** Opening SOURCE MATERIAL block **

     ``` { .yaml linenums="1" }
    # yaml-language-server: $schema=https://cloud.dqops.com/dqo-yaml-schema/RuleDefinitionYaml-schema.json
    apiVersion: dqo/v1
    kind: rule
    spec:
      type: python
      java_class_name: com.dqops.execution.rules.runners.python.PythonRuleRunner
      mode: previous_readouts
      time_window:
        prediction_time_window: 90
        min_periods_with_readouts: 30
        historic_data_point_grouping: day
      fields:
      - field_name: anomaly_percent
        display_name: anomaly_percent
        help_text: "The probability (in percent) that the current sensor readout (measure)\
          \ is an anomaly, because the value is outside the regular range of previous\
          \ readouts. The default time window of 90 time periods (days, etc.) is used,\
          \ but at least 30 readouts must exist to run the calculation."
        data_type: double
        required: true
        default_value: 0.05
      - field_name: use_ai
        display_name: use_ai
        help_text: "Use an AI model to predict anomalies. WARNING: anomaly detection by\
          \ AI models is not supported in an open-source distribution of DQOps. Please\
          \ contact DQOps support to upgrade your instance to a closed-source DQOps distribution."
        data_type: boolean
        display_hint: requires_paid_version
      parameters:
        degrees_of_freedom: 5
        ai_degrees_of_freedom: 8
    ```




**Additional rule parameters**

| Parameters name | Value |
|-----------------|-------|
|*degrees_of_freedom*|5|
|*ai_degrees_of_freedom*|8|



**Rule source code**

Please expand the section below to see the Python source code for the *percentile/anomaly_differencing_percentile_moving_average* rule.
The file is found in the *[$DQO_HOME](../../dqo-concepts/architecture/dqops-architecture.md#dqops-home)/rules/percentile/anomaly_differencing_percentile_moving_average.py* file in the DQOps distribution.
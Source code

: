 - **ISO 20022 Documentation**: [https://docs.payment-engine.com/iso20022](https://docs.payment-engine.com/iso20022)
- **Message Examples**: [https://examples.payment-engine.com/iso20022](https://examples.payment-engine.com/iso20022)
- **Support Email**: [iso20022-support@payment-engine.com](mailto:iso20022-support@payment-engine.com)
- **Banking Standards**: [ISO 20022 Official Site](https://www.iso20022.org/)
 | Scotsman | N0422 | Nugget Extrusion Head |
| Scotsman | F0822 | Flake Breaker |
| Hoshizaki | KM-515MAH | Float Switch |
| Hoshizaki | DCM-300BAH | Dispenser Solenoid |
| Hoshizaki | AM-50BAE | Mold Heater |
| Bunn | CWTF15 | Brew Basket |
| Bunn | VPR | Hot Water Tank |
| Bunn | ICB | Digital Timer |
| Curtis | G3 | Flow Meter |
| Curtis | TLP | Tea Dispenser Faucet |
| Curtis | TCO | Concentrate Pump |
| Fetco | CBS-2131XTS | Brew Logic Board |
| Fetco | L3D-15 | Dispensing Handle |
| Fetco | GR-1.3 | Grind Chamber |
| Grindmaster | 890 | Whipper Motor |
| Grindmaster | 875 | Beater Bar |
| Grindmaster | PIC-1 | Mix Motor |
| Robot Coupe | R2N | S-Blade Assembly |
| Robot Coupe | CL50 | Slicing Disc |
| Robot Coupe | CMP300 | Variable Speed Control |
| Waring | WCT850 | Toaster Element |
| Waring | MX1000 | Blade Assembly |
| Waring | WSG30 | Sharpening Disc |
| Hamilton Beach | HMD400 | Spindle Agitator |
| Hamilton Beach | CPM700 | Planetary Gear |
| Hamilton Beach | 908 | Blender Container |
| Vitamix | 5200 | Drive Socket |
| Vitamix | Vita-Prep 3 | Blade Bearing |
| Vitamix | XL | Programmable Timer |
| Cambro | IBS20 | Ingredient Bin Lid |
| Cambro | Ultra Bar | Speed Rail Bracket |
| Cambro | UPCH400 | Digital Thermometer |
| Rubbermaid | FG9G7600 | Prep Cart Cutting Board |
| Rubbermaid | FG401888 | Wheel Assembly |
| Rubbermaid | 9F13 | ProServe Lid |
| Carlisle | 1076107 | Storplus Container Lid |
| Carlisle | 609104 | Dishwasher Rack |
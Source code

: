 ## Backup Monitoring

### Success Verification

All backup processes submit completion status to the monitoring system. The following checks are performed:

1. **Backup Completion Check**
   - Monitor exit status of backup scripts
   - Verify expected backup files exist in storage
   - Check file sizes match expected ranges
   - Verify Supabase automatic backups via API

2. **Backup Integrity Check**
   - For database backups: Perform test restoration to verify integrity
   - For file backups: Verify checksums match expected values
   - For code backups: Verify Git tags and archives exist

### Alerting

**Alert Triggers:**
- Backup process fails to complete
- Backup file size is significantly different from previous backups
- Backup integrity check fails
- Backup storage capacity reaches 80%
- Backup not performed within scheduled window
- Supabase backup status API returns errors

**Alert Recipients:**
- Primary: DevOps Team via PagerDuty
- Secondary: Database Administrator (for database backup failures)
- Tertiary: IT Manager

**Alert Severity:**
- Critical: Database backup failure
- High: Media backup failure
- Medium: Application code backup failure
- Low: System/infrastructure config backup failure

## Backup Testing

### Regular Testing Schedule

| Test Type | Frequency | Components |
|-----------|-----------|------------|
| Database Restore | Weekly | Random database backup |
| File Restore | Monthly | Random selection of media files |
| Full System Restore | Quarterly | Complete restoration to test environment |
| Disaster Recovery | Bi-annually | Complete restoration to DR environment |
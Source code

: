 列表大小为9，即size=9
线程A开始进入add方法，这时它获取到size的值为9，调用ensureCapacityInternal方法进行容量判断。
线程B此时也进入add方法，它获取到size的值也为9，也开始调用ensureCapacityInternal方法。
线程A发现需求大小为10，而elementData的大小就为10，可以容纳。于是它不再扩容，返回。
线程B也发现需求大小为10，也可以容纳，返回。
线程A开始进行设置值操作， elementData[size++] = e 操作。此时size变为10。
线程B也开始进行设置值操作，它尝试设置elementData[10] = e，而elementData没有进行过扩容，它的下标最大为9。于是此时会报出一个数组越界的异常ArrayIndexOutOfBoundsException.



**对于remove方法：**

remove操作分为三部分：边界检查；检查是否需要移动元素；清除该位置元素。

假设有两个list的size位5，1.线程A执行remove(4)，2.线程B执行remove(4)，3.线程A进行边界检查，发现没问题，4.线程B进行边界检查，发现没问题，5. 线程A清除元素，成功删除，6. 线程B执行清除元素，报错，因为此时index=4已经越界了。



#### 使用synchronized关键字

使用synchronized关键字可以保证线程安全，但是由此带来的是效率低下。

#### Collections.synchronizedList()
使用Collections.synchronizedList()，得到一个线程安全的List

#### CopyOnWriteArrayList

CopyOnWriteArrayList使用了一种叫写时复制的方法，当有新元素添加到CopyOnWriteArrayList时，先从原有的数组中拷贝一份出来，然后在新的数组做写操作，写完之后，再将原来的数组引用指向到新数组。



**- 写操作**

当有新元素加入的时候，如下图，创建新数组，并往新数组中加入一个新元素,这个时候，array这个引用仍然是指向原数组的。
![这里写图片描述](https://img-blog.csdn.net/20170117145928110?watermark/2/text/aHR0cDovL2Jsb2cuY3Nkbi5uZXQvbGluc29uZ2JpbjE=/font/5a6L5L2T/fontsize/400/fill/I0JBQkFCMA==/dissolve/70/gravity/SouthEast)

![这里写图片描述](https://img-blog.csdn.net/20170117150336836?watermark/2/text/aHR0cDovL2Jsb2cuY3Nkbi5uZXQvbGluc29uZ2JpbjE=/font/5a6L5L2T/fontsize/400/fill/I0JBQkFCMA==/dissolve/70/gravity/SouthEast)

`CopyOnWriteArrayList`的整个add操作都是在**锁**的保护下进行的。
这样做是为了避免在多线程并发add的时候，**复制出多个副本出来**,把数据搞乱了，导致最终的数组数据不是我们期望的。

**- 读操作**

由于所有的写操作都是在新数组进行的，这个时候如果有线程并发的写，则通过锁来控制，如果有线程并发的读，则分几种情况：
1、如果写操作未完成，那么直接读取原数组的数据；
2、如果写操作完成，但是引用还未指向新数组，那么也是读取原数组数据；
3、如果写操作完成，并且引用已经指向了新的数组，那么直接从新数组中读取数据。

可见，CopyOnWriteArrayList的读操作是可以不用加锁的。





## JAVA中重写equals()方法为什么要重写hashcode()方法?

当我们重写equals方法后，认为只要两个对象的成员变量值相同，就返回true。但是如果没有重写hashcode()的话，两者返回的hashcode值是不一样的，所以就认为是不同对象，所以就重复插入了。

** Closing SOURCE MATERIAL block **

_PROBLEM TO SOLVE_. Within the material above, copy exactly the lines from the line that holds "Concentrate Pump |" up to and including the line that holds "Drive Socket |".

_THE COMPLETED TASK_.
| Curtis | TCO | Concentrate Pump |
| Fetco | CBS-2131XTS | Brew Logic Board |
| Fetco | L3D-15 | Dispensing Handle |
| Fetco | GR-1.3 | Grind Chamber |
| Grindmaster | 890 | Whipper Motor |
| Grindmaster | 875 | Beater Bar |
| Grindmaster | PIC-1 | Mix Motor |
| Robot Coupe | R2N | S-Blade Assembly |
| Robot Coupe | CL50 | Slicing Disc |
| Robot Coupe | CMP300 | Variable Speed Control |
| Waring | WCT850 | Toaster Element |
| Waring | MX1000 | Blade Assembly |
| Waring | WSG30 | Sharpening Disc |
| Hamilton Beach | HMD400 | Spindle Agitator |
| Hamilton Beach | CPM700 | Planetary Gear |
| Hamilton Beach | 908 | Blender Container |
| Vitamix | 5200 | Drive Socket |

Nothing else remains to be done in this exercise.